# TASK BRIEF
Quote the listing in full, exactly as given, minus any pictures.

============================================================

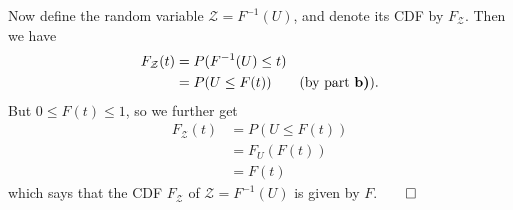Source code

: \documentclass[11pt, letterpaper]{article}
\newcommand{\mc}[1]{\mathcal{#1}}
\begin{document}
    Now define the random variable $\mc{Z}=F^{-1}(U)$, and denote its CDF by $F_\mc{Z}$. Then we have
    \begin{align*}
        F_\mc{Z}(t)&=P(F^{-1}(U)\leq t)\\
        &=P(U\leq F(t))\tag{by part {\bf b)}}.
    \end{align*}
    But $0\leq F(t)\leq 1$, so we further get
    \begin{align*}
        F_\mc{Z}(t)&=P(U\leq F(t))\\
        &=F_U(F(t))\\
        &=F(t)\tag{by 5.1}
    \end{align*}
    which says that the CDF $F_\mc{Z}$ of $\mc{Z}=F^{-1}(U)$ is given by $F$.\hfill{$\qed$}\\[10pt]
\end{document}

============================================================

# ANSWER TO THIS PROBLEM
Source code

: \documentclass[11pt, letterpaper]{article}
\newcommand{\mc}[1]{\mathcal{#1}}
\begin{document}
    Now define the random variable $\mc{Z}=F^{-1}(U)$, and denote its CDF by $F_\mc{Z}$. Then we have
    \begin{align*}
        F_\mc{Z}(t)&=P(F^{-1}(U)\leq t)\\
        &=P(U\leq F(t))\tag{by part {\bf b)}}.
    \end{align*}
    But $0\leq F(t)\leq 1$, so we further get
    \begin{align*}
        F_\mc{Z}(t)&=P(U\leq F(t))\\
        &=F_U(F(t))\\
        &=F(t)\tag{by 5.1}
    \end{align*}
    which says that the CDF $F_\mc{Z}$ of $\mc{Z}=F^{-1}(U)$ is given by $F$.\hfill{$\qed$}\\[10pt]
\end{document}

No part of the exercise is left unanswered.